Long-term borrowing costs across the single-currency bloc were down across the board after preliminary purchasing managers index numbers from France and Germany, and closed the day about 1 to 3 basis points lower.
Across the euro zone, business growth slowed more than expected in February but firms remained at the most optimistic in at least 5-1/2 years, a survey showed.
IHS Markit's composite flash PMI for the euro zone, seen as a good guide to economic health, fell to 57.5, below forecasts in a Reuters poll that had predicted a more modest dip to 58.5 from January's final reading of 58.8.
German 10-year Bund yields fell 4 bps at one stage to a two-week low at 0.697 percent, before settling at 0.72 percent <DE10YT=RR>.

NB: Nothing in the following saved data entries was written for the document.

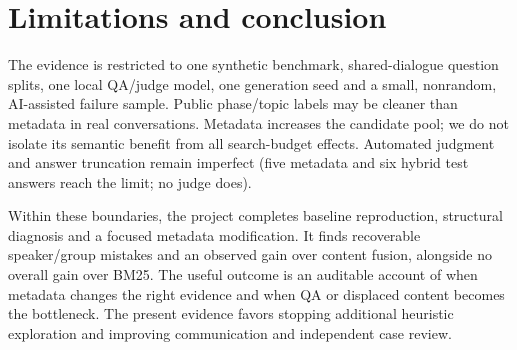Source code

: \documentclass[10pt,a4paper]{article}
\begin{document}
\clearpage
\section{Limitations and conclusion}
The evidence is restricted to one synthetic benchmark, shared-dialogue question splits, one local QA/judge model, one generation seed and a small, nonrandom, AI-assisted failure sample. Public phase/topic labels may be cleaner than metadata in real conversations. Metadata increases the candidate pool; we do not isolate its semantic benefit from all search-budget effects. Automated judgment and answer truncation remain imperfect (five metadata and six hybrid test answers reach the limit; no judge does).

Within these boundaries, the project completes baseline reproduction, structural diagnosis and a focused metadata modification. It finds recoverable speaker/group mistakes and an observed gain over content fusion, alongside no overall gain over BM25. The useful outcome is an auditable account of when metadata changes the right evidence and when QA or displaced content becomes the bottleneck. The present evidence favors stopping additional heuristic exploration and improving communication and independent case review.



\end{document}
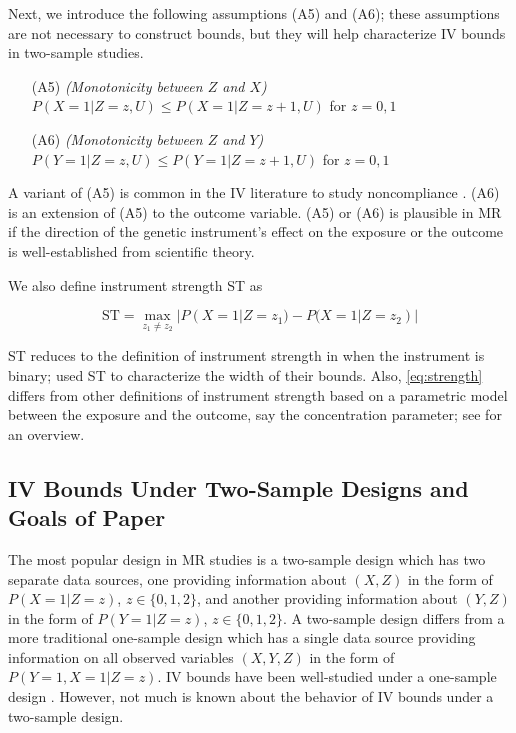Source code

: \documentclass[
]{article}
\theoremstyle{plain}
\begin{document}
Next, we introduce the following assumptions (A5) and (A6); these assumptions are not necessary to construct bounds, but they will help characterize IV bounds in two-sample studies.

\begin{itemize}
\item[(A5)] \emph{(Monotonicity between $Z$ and $X$)} $P(X = 1 | Z = z, U) \le P(X = 1 | Z = z+1, U)$ for $z=0,1$
\item[(A6)] \emph{(Monotonicity between $Z$ and $Y$)} $P(Y = 1 | Z = z, U) \le P(Y = 1 | Z = z+1, U)$ for $z=0,1$
\end{itemize}

A variant of (A5) is common in the IV literature to study noncompliance \autocite{angrist_identification_1996,baiocchi_instrumental_2014}. (A6) is an extension of (A5) to the outcome variable. (A5) or (A6) is plausible in MR if the direction of the genetic instrument's effect on the exposure or the outcome is well-established from scientific theory.

We also define instrument strength ST as

\begin{equation}
\text{ST} = \max_{z_1 \neq z_2} | P(X = 1 | Z = z_1) - P(X = 1 | Z = z_2) | \label{eq:strength}
\end{equation}

ST reduces to the definition of instrument strength in \textcite{balke_bounds_1997} when the instrument is binary; \textcite{balke_bounds_1997} used ST to characterize the width of their bounds. Also, \eqref{eq:strength} differs from other definitions of instrument strength based on a parametric model between the exposure and the outcome, say the concentration parameter; see \textcite{stock_survey_2002} for an overview.

\hypertarget{iv-bounds-under-two-sample-designs-and-goals-of-paper}{%
\subsection{IV Bounds Under Two-Sample Designs and Goals of Paper}\label{iv-bounds-under-two-sample-designs-and-goals-of-paper}}

\label{review-study-designs-and-target-estimand}

The most popular design in MR studies is a two-sample design which has two separate data sources, one providing information about \((X,Z)\) in the form of \(P(X = 1 | Z = z)\), \(z \in \{0, 1, 2\}\), and another providing information about \((Y,Z)\) in the form of \(P(Y = 1 | Z = z)\), \(z \in \{0, 1, 2\}\). A two-sample design differs from a more traditional one-sample design which has a single data source providing information on all observed variables \((X,Y,Z)\) in the form of \(P(Y = 1, X=1 | Z = z)\). IV bounds have been well-studied under a one-sample design \autocite{balke_bounds_1997,richardson_ace_2014,swanson_partial_2018}. However, not much is known about the behavior of IV bounds under a two-sample design.
\end{document}
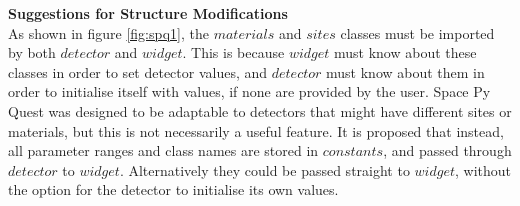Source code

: \documentclass{article}
\begin{document}
\textbf{Suggestions for Structure Modifications}\\
As shown in figure \ref{fig:spq1}, the $materials$ and $sites$ classes
must be imported by both $detector$ and $widget$. This is because
$widget$ must know about these classes in order to set detector
values, and $detector$ must know about them in order to initialise
itself with values, if none are provided by the user. Space Py Quest
was designed to be adaptable to detectors that might have different
sites or materials, but this is not necessarily a useful feature.  It
is proposed that instead, all parameter ranges and class names are
stored in $constants$, and passed through $detector$ to
$widget$. Alternatively they could be passed straight to $widget$,
without the option for the detector to initialise its own values. 

\end{document}
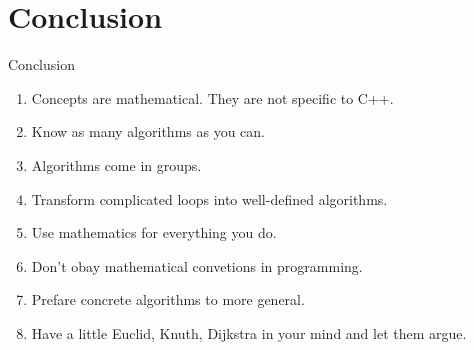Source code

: \documentclass[10pt]{beamer}
\begin{document}
\section{Conclusion}

\begin{frame}{Conclusion}
  \begin{enumerate}
    \item Concepts are mathematical. They are not specific to C++.
    \item Know as many algorithms as you can.
    \item Algorithms come in groups.
    \item Transform complicated loops into well-defined algorithms.
    \item Use mathematics for everything you do.
    \item Don't obay mathematical convetions in programming.
    \item Prefare concrete algorithms to more general.
    \item Have a little Euclid, Knuth, Dijkstra in your mind and let them argue.
  \end{enumerate}
\end{frame}
\end{document}
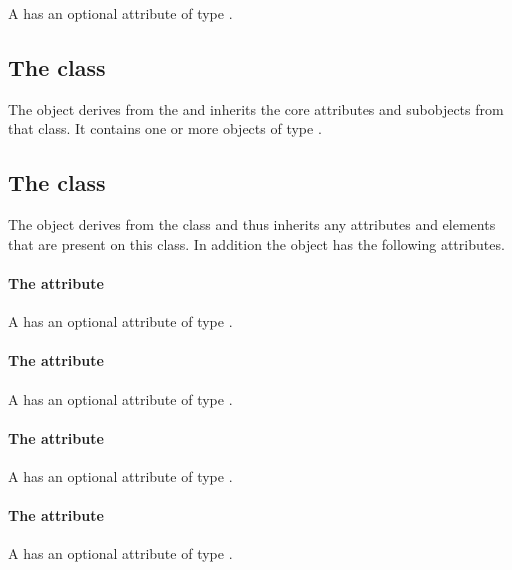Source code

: A \Group has an optional attribute  of type
.


\subsection{The  class}
\label{listofmembers-class}


The \ListOfMembers object derives from the  and inherits
the core attributes and subobjects from that class. It contains one or
more objects of type \Member.

\subsection{The  class}
\label{member-class}




The \Member object derives from the \SBase class and thus inherits any
attributes and elements that are present on this class.
In addition the \Member object has the following attributes.

\paragraph{The \fixttspace{} attribute}

A \Member has an optional attribute  of type
.


\paragraph{The \fixttspace{} attribute}

A \Member has an optional attribute  of type
.


\paragraph{The \fixttspace{} attribute}

A \Member has an optional attribute  of type
.


\paragraph{The \fixttspace{} attribute}

A \Member has an optional attribute  of type
.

They moved further away from a more than two-year high hit recently at around 0.81 percent on speculation that robust economic growth would encourage the European Central Bank to pull back from its ultra-loose monetary policy stance soon.
"They (the PMI data) are still good, but I think people were getting over-excited about their strength beforehand," said Chris Scicluna, head of economic research at Daiwa Capital Markets in London.
"It might well be the case that people in the market were getting carried away about the strength of the recovery and what that means for the ECB."
A rise in euro zone bond yields and the value of the euro is a natural reaction to the bloc's strong economic performance and not an unwarranted market tightening, ECB policymaker Vitas Vasiliauskas said on Wednesday.
There was some underperformance by Italian debt, reflecting uncertainty as a March 4 election looms. The Italian/German 10-year bond yield gap hit 145 bps, close to its widest in around five weeks <IT10YT=RR>.
There was a firmer tone in other major bond markets. Japanese government bond yields fell in anticipation of strong demand at a 20-year-bond sale this week. [JP/]
U.S. Treasury yields <US2YT=RR> <US10YT=RR> steadied, after rising on Tuesday as markets absorbed the first chunk of this week's supply deluge.
Minutes from the U.S. Federal Reserve's January meeting are due later in the day and are in focus as investors assess the speed and pace of U.S. rate hikes this year.
"We expect the minutes to echo the more positive tone of the post-meeting statement on the economy and the FOMC's increased confidence in reaching its inflation target," analysts at UniCredit said in a note.
"This sets the stage for further rate hikes, with the next one likely to come in March."